# Task requirements
Under this line are the records; write out word for word the part that begins at the line containing "modelado y evaluación." and ends at the line containing "### ✨ Créditos y Agradecimientos", and no more.

------------------------------

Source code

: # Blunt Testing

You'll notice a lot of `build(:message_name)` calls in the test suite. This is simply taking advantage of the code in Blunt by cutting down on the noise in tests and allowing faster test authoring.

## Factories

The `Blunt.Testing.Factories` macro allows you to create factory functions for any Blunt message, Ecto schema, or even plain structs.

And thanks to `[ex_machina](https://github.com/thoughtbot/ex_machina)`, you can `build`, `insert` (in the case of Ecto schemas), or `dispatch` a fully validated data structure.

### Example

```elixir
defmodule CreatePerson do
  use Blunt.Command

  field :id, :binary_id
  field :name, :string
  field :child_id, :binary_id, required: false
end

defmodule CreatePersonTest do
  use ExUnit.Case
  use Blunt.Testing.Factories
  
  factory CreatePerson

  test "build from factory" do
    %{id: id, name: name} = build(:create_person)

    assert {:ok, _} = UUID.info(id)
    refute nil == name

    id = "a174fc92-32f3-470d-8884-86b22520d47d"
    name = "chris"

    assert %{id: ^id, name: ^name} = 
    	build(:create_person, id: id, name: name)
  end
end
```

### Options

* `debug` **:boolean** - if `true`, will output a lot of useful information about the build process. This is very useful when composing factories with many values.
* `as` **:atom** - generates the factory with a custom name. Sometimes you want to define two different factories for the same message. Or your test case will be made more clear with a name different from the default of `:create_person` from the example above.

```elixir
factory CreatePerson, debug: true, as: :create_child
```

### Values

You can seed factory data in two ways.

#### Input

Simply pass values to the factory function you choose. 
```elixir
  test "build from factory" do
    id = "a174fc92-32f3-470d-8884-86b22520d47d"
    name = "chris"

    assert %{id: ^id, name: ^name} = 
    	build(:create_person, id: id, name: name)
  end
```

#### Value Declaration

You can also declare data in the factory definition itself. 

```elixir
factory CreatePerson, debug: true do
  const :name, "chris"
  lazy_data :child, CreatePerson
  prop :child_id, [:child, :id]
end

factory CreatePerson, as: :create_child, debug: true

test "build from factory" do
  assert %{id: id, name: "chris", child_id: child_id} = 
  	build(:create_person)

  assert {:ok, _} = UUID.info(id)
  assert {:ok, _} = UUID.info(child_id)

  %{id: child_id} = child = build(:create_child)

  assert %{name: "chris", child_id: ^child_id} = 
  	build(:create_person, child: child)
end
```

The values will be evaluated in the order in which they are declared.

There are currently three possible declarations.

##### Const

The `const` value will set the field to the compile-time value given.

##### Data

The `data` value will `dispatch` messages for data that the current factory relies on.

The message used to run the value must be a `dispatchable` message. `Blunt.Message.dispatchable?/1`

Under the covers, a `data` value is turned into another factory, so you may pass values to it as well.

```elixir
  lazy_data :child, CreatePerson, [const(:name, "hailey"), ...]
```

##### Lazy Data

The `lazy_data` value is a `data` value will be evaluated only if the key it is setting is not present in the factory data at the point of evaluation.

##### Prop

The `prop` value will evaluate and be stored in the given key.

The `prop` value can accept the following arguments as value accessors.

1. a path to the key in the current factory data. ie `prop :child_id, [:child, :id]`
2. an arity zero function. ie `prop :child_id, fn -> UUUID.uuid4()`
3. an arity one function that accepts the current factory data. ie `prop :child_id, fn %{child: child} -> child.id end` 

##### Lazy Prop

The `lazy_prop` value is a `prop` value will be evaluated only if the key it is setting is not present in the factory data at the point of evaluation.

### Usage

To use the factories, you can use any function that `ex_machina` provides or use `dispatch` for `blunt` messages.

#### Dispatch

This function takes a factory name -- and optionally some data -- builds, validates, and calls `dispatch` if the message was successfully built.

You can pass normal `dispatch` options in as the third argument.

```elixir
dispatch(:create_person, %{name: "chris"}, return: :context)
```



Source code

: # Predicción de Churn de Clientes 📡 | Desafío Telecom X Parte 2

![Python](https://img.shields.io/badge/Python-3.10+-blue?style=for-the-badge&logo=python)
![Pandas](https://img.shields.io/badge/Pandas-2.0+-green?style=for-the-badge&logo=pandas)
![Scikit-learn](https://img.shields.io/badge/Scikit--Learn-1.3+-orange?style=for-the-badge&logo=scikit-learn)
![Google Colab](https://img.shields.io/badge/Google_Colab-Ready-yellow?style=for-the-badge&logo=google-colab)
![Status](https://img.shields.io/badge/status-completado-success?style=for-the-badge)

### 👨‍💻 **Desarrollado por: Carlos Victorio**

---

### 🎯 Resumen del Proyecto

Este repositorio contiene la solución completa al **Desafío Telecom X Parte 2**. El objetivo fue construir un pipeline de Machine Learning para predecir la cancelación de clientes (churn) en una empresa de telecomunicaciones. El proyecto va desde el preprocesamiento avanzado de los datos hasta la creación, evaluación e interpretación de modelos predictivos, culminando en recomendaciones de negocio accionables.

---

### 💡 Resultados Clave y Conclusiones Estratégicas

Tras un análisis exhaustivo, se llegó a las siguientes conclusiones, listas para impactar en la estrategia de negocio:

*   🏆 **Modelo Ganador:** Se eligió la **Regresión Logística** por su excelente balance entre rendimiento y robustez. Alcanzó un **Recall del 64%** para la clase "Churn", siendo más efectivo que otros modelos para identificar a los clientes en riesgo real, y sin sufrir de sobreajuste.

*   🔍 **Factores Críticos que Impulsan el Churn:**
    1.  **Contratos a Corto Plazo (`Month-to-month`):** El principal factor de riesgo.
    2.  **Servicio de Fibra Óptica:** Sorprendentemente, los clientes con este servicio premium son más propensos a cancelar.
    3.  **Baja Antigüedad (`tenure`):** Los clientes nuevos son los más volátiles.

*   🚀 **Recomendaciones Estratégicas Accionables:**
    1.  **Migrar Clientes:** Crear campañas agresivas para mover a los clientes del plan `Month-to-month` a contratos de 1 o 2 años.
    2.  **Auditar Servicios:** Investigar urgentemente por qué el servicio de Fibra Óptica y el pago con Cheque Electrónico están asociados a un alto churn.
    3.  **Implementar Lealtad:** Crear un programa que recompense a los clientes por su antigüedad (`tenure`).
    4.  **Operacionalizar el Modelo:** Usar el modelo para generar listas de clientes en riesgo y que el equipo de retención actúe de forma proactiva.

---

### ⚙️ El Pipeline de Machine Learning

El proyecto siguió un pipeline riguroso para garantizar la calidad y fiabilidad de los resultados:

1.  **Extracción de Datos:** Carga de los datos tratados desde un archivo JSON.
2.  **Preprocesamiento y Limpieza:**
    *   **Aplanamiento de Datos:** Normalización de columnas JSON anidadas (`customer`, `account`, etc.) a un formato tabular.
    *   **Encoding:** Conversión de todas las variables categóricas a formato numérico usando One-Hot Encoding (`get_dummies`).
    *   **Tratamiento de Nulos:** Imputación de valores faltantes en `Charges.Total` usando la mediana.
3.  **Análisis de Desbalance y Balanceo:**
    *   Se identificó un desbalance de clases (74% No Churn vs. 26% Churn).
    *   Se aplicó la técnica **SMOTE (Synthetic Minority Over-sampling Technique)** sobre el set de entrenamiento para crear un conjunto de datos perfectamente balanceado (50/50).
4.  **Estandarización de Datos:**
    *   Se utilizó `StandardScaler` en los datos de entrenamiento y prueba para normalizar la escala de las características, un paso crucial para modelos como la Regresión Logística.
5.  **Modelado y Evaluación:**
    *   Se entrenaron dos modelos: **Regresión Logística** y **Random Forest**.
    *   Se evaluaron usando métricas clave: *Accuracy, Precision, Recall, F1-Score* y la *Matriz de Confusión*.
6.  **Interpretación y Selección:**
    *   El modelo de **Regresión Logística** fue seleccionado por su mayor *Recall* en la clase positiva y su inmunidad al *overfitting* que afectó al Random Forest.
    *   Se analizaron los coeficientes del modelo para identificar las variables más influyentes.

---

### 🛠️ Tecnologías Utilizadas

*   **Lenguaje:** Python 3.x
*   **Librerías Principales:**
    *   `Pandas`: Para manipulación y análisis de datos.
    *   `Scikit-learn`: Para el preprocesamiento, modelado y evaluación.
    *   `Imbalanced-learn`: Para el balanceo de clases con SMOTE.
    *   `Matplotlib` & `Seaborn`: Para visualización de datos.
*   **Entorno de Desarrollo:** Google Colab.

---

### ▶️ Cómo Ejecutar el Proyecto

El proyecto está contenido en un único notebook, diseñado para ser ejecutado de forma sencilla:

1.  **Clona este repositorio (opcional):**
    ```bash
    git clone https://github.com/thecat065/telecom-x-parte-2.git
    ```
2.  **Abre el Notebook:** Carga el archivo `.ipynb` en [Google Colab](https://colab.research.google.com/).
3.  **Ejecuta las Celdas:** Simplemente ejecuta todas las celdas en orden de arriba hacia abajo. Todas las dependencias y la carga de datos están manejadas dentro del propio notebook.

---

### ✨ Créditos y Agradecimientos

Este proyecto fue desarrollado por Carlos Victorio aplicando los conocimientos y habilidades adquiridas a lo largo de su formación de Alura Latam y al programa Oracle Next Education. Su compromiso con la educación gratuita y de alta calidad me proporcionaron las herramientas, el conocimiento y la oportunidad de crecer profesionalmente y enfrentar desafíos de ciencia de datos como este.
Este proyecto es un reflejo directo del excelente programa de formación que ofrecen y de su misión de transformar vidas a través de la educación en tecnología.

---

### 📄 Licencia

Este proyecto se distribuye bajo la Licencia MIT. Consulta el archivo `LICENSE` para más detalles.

------------------------------

# Exercise result
    *   `Scikit-learn`: Para el preprocesamiento, modelado y evaluación.
    *   `Imbalanced-learn`: Para el balanceo de clases con SMOTE.
    *   `Matplotlib` & `Seaborn`: Para visualización de datos.
*   **Entorno de Desarrollo:** Google Colab.

---

### ▶️ Cómo Ejecutar el Proyecto

El proyecto está contenido en un único notebook, diseñado para ser ejecutado de forma sencilla:

1.  **Clona este repositorio (opcional):**
    ```bash
    git clone https://github.com/thecat065/telecom-x-parte-2.git
    ```
2.  **Abre el Notebook:** Carga el archivo `.ipynb` en [Google Colab](https://colab.research.google.com/).
3.  **Ejecuta las Celdas:** Simplemente ejecuta todas las celdas en orden de arriba hacia abajo. Todas las dependencias y la carga de datos están manejadas dentro del propio notebook.

---

### ✨ Créditos y Agradecimientos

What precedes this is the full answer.